◆ **What to do**:
Please transcribe every record below exactly, leaving out the pictures.
BEGIN Exercise materials
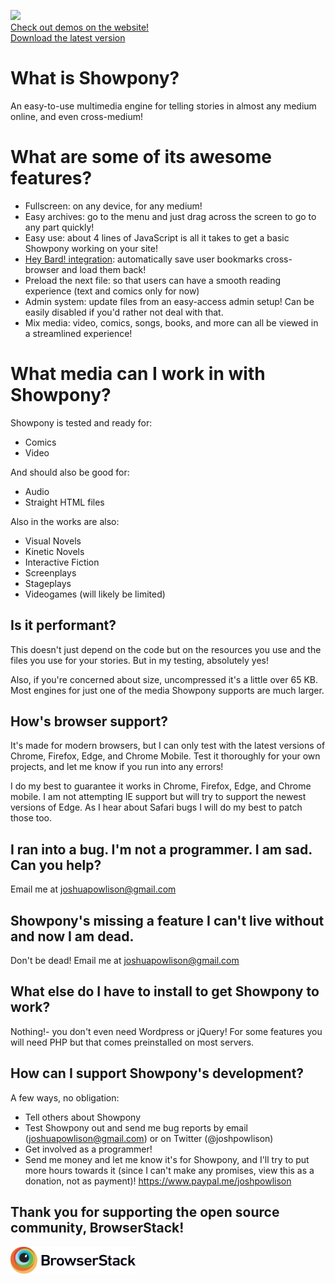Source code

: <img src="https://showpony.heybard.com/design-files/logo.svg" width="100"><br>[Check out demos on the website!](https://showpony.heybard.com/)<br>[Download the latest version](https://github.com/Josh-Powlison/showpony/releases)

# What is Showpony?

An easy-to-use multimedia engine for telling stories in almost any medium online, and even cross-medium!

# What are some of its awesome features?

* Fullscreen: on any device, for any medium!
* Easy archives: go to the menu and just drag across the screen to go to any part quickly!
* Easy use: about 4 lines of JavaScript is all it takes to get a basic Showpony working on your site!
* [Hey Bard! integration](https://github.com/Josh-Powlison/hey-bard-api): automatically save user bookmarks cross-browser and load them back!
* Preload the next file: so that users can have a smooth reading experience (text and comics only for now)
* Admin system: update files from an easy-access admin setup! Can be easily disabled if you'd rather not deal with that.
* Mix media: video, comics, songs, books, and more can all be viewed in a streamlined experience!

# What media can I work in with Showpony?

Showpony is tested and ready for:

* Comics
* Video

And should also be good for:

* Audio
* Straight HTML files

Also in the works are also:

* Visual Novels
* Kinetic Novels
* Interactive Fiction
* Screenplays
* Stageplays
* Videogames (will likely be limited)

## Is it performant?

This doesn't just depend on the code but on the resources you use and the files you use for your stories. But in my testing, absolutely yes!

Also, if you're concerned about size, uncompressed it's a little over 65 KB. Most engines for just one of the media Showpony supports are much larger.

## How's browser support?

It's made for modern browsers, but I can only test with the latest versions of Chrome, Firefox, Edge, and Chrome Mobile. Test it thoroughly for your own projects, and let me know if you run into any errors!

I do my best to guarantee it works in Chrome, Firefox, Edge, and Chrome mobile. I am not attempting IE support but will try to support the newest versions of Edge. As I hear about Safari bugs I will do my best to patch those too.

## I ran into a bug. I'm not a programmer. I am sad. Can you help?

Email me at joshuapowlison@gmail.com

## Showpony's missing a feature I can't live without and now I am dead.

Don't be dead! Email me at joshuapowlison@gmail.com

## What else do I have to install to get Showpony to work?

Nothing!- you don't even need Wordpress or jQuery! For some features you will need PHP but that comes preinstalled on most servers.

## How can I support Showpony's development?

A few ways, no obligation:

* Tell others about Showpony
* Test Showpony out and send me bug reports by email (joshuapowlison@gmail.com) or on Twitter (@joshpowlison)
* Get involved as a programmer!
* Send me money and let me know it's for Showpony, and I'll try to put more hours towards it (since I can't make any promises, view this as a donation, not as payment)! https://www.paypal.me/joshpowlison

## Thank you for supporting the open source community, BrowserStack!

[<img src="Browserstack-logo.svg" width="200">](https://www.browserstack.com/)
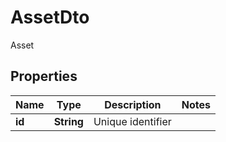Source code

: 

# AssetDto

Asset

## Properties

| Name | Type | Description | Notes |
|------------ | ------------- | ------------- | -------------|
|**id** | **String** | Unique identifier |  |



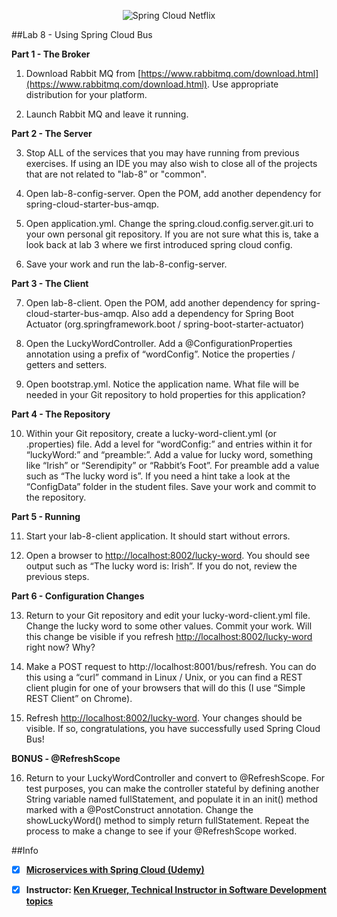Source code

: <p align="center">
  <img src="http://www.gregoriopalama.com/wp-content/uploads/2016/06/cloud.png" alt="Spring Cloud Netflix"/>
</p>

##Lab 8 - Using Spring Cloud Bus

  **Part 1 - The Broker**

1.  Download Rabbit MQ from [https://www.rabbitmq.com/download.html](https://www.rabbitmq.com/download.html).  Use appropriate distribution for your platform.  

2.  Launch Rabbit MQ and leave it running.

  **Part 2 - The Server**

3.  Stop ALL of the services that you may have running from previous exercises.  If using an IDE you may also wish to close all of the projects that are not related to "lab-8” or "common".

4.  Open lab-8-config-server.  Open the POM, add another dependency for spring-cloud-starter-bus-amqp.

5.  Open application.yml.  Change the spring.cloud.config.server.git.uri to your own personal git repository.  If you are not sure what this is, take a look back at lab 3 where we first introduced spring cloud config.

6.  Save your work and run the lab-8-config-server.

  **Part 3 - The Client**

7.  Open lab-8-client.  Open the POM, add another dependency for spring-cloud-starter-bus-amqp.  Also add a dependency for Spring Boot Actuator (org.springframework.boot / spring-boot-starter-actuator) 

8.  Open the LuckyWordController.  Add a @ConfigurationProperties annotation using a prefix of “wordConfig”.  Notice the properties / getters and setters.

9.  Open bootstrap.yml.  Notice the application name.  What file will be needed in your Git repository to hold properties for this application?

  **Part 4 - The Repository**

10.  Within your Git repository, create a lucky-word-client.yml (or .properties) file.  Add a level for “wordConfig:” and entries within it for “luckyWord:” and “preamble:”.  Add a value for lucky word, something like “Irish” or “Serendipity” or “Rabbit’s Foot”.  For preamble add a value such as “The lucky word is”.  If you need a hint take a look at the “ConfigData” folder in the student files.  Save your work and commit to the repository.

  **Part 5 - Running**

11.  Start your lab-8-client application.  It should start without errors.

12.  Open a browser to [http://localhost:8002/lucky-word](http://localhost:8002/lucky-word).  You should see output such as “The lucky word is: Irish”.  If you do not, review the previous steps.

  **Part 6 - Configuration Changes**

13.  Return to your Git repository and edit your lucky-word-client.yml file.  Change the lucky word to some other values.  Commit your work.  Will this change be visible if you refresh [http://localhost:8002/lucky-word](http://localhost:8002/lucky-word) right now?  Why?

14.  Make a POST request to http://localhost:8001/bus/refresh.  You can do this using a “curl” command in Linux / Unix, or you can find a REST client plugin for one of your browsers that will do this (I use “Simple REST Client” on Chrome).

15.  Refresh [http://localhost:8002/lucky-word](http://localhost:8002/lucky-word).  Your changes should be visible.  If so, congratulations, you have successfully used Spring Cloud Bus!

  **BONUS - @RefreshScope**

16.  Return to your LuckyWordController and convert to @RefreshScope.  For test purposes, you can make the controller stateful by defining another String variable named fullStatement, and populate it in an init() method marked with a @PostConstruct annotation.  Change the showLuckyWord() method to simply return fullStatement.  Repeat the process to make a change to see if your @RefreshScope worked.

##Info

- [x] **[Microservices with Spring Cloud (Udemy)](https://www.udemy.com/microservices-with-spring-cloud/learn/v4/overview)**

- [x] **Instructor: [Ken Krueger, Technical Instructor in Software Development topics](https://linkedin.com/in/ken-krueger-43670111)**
END Exercise materials
◆ **Your solution**:
Source code

: <img src="https://showpony.heybard.com/design-files/logo.svg" width="100"><br>[Check out demos on the website!](https://showpony.heybard.com/)<br>[Download the latest version](https://github.com/Josh-Powlison/showpony/releases)

# What is Showpony?

An easy-to-use multimedia engine for telling stories in almost any medium online, and even cross-medium!

# What are some of its awesome features?

* Fullscreen: on any device, for any medium!
* Easy archives: go to the menu and just drag across the screen to go to any part quickly!
* Easy use: about 4 lines of JavaScript is all it takes to get a basic Showpony working on your site!
* [Hey Bard! integration](https://github.com/Josh-Powlison/hey-bard-api): automatically save user bookmarks cross-browser and load them back!
* Preload the next file: so that users can have a smooth reading experience (text and comics only for now)
* Admin system: update files from an easy-access admin setup! Can be easily disabled if you'd rather not deal with that.
* Mix media: video, comics, songs, books, and more can all be viewed in a streamlined experience!

# What media can I work in with Showpony?

Showpony is tested and ready for:

* Comics
* Video

And should also be good for:

* Audio
* Straight HTML files

Also in the works are also:

* Visual Novels
* Kinetic Novels
* Interactive Fiction
* Screenplays
* Stageplays
* Videogames (will likely be limited)

## Is it performant?

This doesn't just depend on the code but on the resources you use and the files you use for your stories. But in my testing, absolutely yes!

Also, if you're concerned about size, uncompressed it's a little over 65 KB. Most engines for just one of the media Showpony supports are much larger.

## How's browser support?

It's made for modern browsers, but I can only test with the latest versions of Chrome, Firefox, Edge, and Chrome Mobile. Test it thoroughly for your own projects, and let me know if you run into any errors!

I do my best to guarantee it works in Chrome, Firefox, Edge, and Chrome mobile. I am not attempting IE support but will try to support the newest versions of Edge. As I hear about Safari bugs I will do my best to patch those too.

## I ran into a bug. I'm not a programmer. I am sad. Can you help?

Email me at joshuapowlison@gmail.com

## Showpony's missing a feature I can't live without and now I am dead.

Don't be dead! Email me at joshuapowlison@gmail.com

## What else do I have to install to get Showpony to work?

Nothing!- you don't even need Wordpress or jQuery! For some features you will need PHP but that comes preinstalled on most servers.

## How can I support Showpony's development?

A few ways, no obligation:

* Tell others about Showpony
* Test Showpony out and send me bug reports by email (joshuapowlison@gmail.com) or on Twitter (@joshpowlison)
* Get involved as a programmer!
* Send me money and let me know it's for Showpony, and I'll try to put more hours towards it (since I can't make any promises, view this as a donation, not as payment)! https://www.paypal.me/joshpowlison

## Thank you for supporting the open source community, BrowserStack!

[<img src="Browserstack-logo.svg" width="200">](https://www.browserstack.com/)
Source code

: 

# AssetDto

Asset

## Properties

| Name | Type | Description | Notes |
|------------ | ------------- | ------------- | -------------|
|**id** | **String** | Unique identifier |  |



Source code

: <p align="center">
  <img src="http://www.gregoriopalama.com/wp-content/uploads/2016/06/cloud.png" alt="Spring Cloud Netflix"/>
</p>

##Lab 8 - Using Spring Cloud Bus

  **Part 1 - The Broker**

1.  Download Rabbit MQ from [https://www.rabbitmq.com/download.html](https://www.rabbitmq.com/download.html).  Use appropriate distribution for your platform.  

2.  Launch Rabbit MQ and leave it running.

  **Part 2 - The Server**

3.  Stop ALL of the services that you may have running from previous exercises.  If using an IDE you may also wish to close all of the projects that are not related to "lab-8” or "common".

4.  Open lab-8-config-server.  Open the POM, add another dependency for spring-cloud-starter-bus-amqp.

5.  Open application.yml.  Change the spring.cloud.config.server.git.uri to your own personal git repository.  If you are not sure what this is, take a look back at lab 3 where we first introduced spring cloud config.

6.  Save your work and run the lab-8-config-server.

  **Part 3 - The Client**

7.  Open lab-8-client.  Open the POM, add another dependency for spring-cloud-starter-bus-amqp.  Also add a dependency for Spring Boot Actuator (org.springframework.boot / spring-boot-starter-actuator) 

8.  Open the LuckyWordController.  Add a @ConfigurationProperties annotation using a prefix of “wordConfig”.  Notice the properties / getters and setters.

9.  Open bootstrap.yml.  Notice the application name.  What file will be needed in your Git repository to hold properties for this application?

  **Part 4 - The Repository**

10.  Within your Git repository, create a lucky-word-client.yml (or .properties) file.  Add a level for “wordConfig:” and entries within it for “luckyWord:” and “preamble:”.  Add a value for lucky word, something like “Irish” or “Serendipity” or “Rabbit’s Foot”.  For preamble add a value such as “The lucky word is”.  If you need a hint take a look at the “ConfigData” folder in the student files.  Save your work and commit to the repository.

  **Part 5 - Running**

11.  Start your lab-8-client application.  It should start without errors.

12.  Open a browser to [http://localhost:8002/lucky-word](http://localhost:8002/lucky-word).  You should see output such as “The lucky word is: Irish”.  If you do not, review the previous steps.

  **Part 6 - Configuration Changes**

13.  Return to your Git repository and edit your lucky-word-client.yml file.  Change the lucky word to some other values.  Commit your work.  Will this change be visible if you refresh [http://localhost:8002/lucky-word](http://localhost:8002/lucky-word) right now?  Why?

14.  Make a POST request to http://localhost:8001/bus/refresh.  You can do this using a “curl” command in Linux / Unix, or you can find a REST client plugin for one of your browsers that will do this (I use “Simple REST Client” on Chrome).

15.  Refresh [http://localhost:8002/lucky-word](http://localhost:8002/lucky-word).  Your changes should be visible.  If so, congratulations, you have successfully used Spring Cloud Bus!

  **BONUS - @RefreshScope**

16.  Return to your LuckyWordController and convert to @RefreshScope.  For test purposes, you can make the controller stateful by defining another String variable named fullStatement, and populate it in an init() method marked with a @PostConstruct annotation.  Change the showLuckyWord() method to simply return fullStatement.  Repeat the process to make a change to see if your @RefreshScope worked.

##Info

- [x] **[Microservices with Spring Cloud (Udemy)](https://www.udemy.com/microservices-with-spring-cloud/learn/v4/overview)**

- [x] **Instructor: [Ken Krueger, Technical Instructor in Software Development topics](https://linkedin.com/in/ken-krueger-43670111)**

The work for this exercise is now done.